You are viewing a plain text version of this content. The canonical link for it is here.

Posted to java-user@lucene.apache.org by Kun Hong <kh...@promptu.com> on 2007/04/27 08:21:35 UTC

Search for docs containing only a certain word in a specified field?

Hi,

I wonder if there is a way to search for documents containing only
a certain word in a specified field.

For example, I would like to search for documents that contain only
"the" in title field. Some titles just contain a single stop word,
but I really need to find it. If the index is created without stop
words removed. I should be able to find documents containing "the"
in the title field. But, how about I just want that one document which
contains no other words than "the". Is it possible using Lucene query?
I know I can get all the results and filter it myself. But this way could
be too expensive, if the return results are enormous (Eg. if one million 
docs
containing "the").

TIA,

Kun



---------------------------------------------------------------------
To unsubscribe, e-mail: java-user-unsubscribe@lucene.apache.org
For additional commands, e-mail: java-user-help@lucene.apache.org

Re: Search for docs containing only a certain word in a specified field?
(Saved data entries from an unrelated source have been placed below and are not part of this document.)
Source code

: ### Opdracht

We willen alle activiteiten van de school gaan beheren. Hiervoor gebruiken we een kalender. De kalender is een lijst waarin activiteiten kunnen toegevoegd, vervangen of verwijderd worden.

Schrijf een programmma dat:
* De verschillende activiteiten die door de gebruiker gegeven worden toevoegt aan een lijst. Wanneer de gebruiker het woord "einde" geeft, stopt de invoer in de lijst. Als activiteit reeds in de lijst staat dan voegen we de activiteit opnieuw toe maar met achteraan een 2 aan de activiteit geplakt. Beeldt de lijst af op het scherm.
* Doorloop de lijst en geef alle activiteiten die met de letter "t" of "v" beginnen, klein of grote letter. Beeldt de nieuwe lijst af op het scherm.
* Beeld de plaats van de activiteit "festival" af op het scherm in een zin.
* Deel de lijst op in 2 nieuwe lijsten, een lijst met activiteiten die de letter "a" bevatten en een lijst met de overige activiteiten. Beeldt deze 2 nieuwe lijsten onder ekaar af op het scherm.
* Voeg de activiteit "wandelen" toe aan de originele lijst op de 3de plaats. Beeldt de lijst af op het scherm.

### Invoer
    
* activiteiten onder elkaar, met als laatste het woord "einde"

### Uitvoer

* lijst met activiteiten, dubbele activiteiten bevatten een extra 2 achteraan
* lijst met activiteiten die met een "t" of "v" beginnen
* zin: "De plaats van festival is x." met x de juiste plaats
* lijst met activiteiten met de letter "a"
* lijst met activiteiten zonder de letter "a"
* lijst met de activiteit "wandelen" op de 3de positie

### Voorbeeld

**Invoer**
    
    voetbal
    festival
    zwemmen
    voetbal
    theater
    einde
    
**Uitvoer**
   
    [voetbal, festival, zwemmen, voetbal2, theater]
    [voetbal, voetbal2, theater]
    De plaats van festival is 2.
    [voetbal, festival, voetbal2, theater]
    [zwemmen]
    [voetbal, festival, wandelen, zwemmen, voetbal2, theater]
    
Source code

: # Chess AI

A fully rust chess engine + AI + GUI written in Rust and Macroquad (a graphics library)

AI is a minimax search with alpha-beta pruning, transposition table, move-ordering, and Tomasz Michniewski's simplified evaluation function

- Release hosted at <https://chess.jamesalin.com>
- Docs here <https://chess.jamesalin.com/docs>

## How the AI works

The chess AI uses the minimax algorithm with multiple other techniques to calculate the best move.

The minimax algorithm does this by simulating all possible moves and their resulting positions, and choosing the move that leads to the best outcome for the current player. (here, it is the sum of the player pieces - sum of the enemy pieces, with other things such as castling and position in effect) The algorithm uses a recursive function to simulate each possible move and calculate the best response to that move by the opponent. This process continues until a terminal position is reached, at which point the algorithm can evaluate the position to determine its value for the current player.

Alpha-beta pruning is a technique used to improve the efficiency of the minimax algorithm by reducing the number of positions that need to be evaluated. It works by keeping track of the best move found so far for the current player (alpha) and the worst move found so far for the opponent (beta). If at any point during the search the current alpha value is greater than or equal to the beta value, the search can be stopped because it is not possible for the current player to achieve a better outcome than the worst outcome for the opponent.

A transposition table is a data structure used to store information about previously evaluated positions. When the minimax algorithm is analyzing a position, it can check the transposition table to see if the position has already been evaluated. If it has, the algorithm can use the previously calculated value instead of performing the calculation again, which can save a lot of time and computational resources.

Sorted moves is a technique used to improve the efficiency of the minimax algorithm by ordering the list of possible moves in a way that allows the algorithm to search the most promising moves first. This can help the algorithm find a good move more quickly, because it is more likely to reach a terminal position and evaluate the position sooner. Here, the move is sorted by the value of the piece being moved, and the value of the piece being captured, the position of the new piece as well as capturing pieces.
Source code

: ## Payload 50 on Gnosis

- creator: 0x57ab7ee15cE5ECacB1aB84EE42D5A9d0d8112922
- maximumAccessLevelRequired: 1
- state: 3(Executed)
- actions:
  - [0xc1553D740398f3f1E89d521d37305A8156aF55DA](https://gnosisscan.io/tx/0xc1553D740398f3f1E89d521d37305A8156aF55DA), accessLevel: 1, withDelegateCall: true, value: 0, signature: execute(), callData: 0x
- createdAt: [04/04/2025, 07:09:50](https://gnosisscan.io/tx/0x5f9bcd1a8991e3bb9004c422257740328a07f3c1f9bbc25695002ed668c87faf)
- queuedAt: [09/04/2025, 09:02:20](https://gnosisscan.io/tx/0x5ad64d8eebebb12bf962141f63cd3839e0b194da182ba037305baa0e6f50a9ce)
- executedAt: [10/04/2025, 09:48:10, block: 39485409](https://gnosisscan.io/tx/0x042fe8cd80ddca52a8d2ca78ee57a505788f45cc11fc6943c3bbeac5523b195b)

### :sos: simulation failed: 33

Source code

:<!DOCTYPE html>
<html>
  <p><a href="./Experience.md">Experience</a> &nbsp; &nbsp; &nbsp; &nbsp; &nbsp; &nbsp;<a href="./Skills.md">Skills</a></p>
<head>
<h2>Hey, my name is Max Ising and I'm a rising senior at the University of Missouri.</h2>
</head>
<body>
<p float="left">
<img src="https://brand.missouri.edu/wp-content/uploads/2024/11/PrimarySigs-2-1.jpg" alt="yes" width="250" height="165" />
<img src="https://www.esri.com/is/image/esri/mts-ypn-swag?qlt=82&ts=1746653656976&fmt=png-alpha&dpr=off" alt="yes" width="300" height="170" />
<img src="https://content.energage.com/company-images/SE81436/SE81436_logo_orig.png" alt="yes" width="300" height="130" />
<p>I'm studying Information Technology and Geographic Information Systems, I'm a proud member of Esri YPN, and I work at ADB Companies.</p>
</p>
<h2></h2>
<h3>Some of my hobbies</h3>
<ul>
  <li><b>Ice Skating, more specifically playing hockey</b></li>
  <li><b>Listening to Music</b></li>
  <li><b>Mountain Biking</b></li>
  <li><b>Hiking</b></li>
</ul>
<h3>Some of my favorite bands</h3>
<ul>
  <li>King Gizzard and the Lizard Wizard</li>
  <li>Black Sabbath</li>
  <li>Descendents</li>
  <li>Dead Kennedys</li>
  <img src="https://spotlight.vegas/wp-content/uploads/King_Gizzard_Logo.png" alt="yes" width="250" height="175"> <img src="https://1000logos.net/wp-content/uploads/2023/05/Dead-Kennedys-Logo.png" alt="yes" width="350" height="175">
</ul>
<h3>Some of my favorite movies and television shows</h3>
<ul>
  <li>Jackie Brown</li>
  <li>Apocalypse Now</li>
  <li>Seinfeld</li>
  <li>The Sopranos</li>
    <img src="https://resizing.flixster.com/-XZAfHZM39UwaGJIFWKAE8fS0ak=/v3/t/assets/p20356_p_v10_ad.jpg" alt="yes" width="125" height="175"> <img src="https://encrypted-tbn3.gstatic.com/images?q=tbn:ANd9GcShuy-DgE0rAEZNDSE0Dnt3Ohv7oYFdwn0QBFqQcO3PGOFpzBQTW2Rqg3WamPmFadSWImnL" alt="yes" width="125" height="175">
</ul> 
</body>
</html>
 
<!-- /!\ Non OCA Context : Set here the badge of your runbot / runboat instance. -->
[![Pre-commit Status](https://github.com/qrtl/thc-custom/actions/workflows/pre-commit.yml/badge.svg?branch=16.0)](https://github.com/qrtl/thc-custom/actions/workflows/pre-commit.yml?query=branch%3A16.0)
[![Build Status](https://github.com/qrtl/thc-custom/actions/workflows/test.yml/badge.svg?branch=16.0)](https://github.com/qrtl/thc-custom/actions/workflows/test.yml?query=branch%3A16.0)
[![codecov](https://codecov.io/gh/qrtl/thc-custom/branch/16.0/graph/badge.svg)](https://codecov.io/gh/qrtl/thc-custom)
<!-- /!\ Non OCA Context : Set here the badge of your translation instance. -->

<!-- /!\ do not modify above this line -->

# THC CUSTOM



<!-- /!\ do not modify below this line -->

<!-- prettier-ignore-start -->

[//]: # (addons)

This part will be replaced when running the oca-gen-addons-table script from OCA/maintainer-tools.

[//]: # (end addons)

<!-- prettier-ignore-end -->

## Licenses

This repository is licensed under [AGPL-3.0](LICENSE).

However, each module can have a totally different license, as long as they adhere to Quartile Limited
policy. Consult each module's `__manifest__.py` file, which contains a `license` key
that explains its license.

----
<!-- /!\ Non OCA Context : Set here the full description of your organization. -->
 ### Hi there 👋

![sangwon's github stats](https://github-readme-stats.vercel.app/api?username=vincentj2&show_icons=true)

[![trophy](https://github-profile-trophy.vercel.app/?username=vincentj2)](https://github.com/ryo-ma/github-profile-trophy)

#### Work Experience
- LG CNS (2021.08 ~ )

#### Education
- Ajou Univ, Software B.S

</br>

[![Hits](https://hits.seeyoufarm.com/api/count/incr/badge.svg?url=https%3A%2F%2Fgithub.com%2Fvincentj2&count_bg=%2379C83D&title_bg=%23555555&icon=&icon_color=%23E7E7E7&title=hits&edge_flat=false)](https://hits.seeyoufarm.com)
Posted by Kun Hong <kh...@promptu.com>.


karl wettin wrote:
>
> 30 apr 2007 kl. 02.05 skrev Kun Hong:
>
>>> I'm not sure if you mean that it should treat all repetative tokens 
>>> as only one token? Then you are better of using a filter when 
>>> analyzing text you insert to the index: rather than creating one 
>>> token for each the in "the the the the the the" you only create one. 
>>> You might also want to use this filter when parsing user queries. 
>>> (It will be hard to find the band 'the the'.)
>> I can't just use filters because I have to cater for other titles 
>> that are not just stop words, which
>> should be analyzed normally. (I know this requirement is a bit fussy).
>
> You might want to consider using two fields. One with "normal 
> analysis" and one that filters out everything by titles that contain 
> nothing but one word repeating over and over again. Then it would be 
> sufficient with a single TermQuery to match, and no more need to hack 
> in the extra start- and stop tokens.
>

That's right. I should have think of it.
Thanks.

---------------------------------------------------------------------
To unsubscribe, e-mail: java-user-unsubscribe@lucene.apache.org
For additional commands, e-mail: java-user-help@lucene.apache.org

Re: Search for docs containing only a certain word in a specified field?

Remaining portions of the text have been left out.